Iranian diplomat Assadolah Assadi and three other Iranians go on trial in Antwerp, Belgium on Friday for plotting to bomb a meeting in France in 2018. The meeting was of Iran’s exiled opposition group. This is the first time an EU country has put an Iranian official on trial under terrorism.
Belgian prosecutors charged Assadi and the three others with planning an attack on a rally of the Paris-based National Council of Resistance of Iran (NCRI). The rally’s keynote address was given by Donald Trump’s lawyer, Rudy Giuliani. Assadi was the third counsellor at Iran’s embassy in Vienna.
French officials have said he was in charge of intelligence in southern Europe and was acting on orders from Tehran. Tehran has repeatedly dismissed the charges, calling the allegations a “false flag” stunt by the NCRI, which it considers a terrorist group.
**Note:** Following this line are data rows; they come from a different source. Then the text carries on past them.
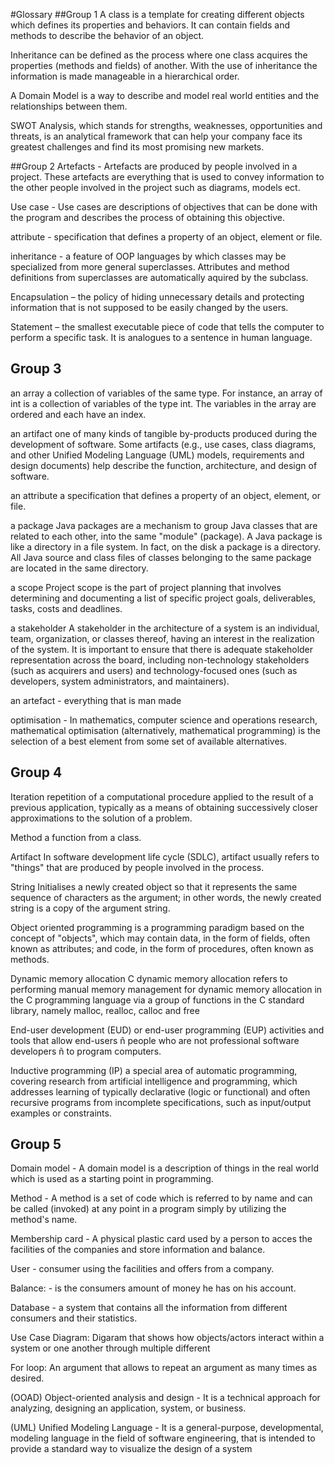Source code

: #Glossary
##Group 1
A class is a template for creating different objects 
which defines its properties and behaviors. 
It can contain fields and methods to describe the behavior of an object.

Inheritance can be defined as the process where one class acquires 
the properties (methods and fields) of another. With the use of 
inheritance the information is made manageable in a hierarchical order.

A Domain Model is a way to describe and model real world entities 
and the relationships between them.

SWOT Analysis, which stands for strengths, weaknesses, opportunities and threats, 
is an analytical framework that can help your company face its greatest 
challenges and find its most promising new markets.

##Group 2
Artefacts - Artefacts are produced by people involved in a project. These artefacts are everything that is used to convey information to the other people involved in the project such as diagrams, models ect.

Use case - Use cases are descriptions of objectives that can be done with the program and describes the process of obtaining this objective.

attribute - specification that defines a property of an object, element or file.

inheritance - a feature of OOP languages by which classes may be specialized from more general superclasses. Attributes and method definitions from superclasses are automatically aquired by the subclass.

Encapsulation – the policy of hiding unnecessary details and protecting information that is not supposed to be easily changed by the users.

Statement – the smallest executable piece of code that tells the computer to perform a specific task. It is analogues to a sentence in human language.

## Group 3
an array
a collection of variables of the same type. For instance, an array of int is a collection of variables of the type int. The variables in the array are ordered and each have an index.

an artifact 
one of many kinds of tangible by-products produced during the development of software. Some artifacts (e.g., use cases, class diagrams, and other Unified Modeling Language (UML) models, requirements and design documents) help describe the function, architecture, and design of software.

an attribute
a specification that defines a property of an object, element, or file.

a package
Java packages are a mechanism to group Java classes that are related to each other, into the same "module" (package). A Java package is like a directory in a file system. In fact, on the disk a package is a directory. All Java source and class files of classes belonging to the same package are located in the same directory.

a scope
Project scope is the part of project planning that involves determining and documenting a list of specific project goals, deliverables, tasks, costs and deadlines.

a stakeholder 
A stakeholder in the architecture of a system is an individual, team, organization, or classes thereof, having an interest in the realization of the system. It is important to ensure that there is adequate stakeholder representation across the board, including non-technology stakeholders (such as acquirers and users) and technology-focused ones (such as developers, system administrators, and maintainers).

an artefact - everything that is man made

optimisation - In mathematics, computer science and operations research, mathematical optimisation (alternatively, mathematical programming) is the selection of a best element from some set of available alternatives.

## Group 4
Iteration
repetition of a computational procedure applied to the result of a previous application, 
typically as a means of obtaining successively closer approximations to the solution of a problem.

Method
a function from a class. 

Artifact
In software development life cycle (SDLC), artifact usually refers to "things" that are 
produced by people involved in the process.

String 
Initialises a newly created object so that it represents the same sequence of characters as the argument; 
in other words, the newly created string is a copy of the argument string.

Object oriented programming 
is a programming paradigm based on the concept of "objects", which may contain data, 
in the form of fields, often known as attributes; and code, in the form of procedures, 
often known as methods.

Dynamic memory allocation
C dynamic memory allocation refers to performing manual memory management for dynamic 
memory allocation in the C programming language via a group of functions in the C 
standard library, namely malloc, realloc, calloc and free

End-user development (EUD) or end-user programming (EUP)
activities and tools that allow end-users ñ people who are not professional 
software developers ñ to program computers.

Inductive programming (IP) 
a special area of automatic programming, covering research from artificial 
intelligence and programming, which addresses learning of typically declarative 
(logic or functional) and often recursive programs from incomplete specifications, 
such as input/output examples or constraints.

## Group 5
Domain model - A domain model is a description of things in the real world which is used as a starting point in programming.

Method - A method is a set of code which is referred to by name and can be called (invoked) at any point in a program simply by utilizing the method's name.

Membership card - A physical plastic card used by a person to acces the facilities of the companies and store information and balance.

User - consumer using the facilities and offers from a company.

Balance: - is the consumers amount of money he has on his account.

Database - a system that contains all the information from different consumers and their statistics.

Use Case Diagram:   Digaram that shows how objects/actors interact within a system or one another through multiple different 

For loop: An argument that allows to repeat an argument as many times as desired.

(OOAD) Object-oriented analysis and design - It is a technical approach for analyzing, designing an application, system, or business.

(UML) Unified Modeling Language - It is a general-purpose, developmental, modeling language in the field of software engineering, that is intended to provide a standard way to visualize the design of a system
Assadi has not commented on the charges. His lawyer has said he would provide an explanation only at his trial.
Assadi warned authorities in March of possible retaliation by unidentified groups if he is found guilty, according to a police document obtained by Reuters. The attack was thwarted by a coordinated operation between French, German and Belgian security services, according to authorities.
The diplomat was arrested while he was on a holiday in Germany and was handed over to Belgium, where two of his suspected accomplices had been arrested with half a kilo of TATP explosive and a detonator.
According to documents reviewed by Reuters, Belgian authorities believe Assadi brought the explosives from Tehran to Vienna on a commercial flight. “The attack plan was conceived in the name of Iran and under its leadership. It was not a personal initiative by Assadi,” Jaak Raes, head of Belgium’s state security service (VSSE), said in a letter sent to the prosecutor, dated 2nd Feb 2020.
France said that Iran’s intelligence ministry was behind the plot and expelled an Iranian diplomat. The EU froze the assets of an Iranian intelligence unit and officials.
European countries have blamed Iran for other suspected plots against dissidents, including two killings in the Netherlands in 2015 and 2017, and a foiled assassination in Denmark. Iran has denied involvement, saying the accusations were intended to damage EU-Iran relations.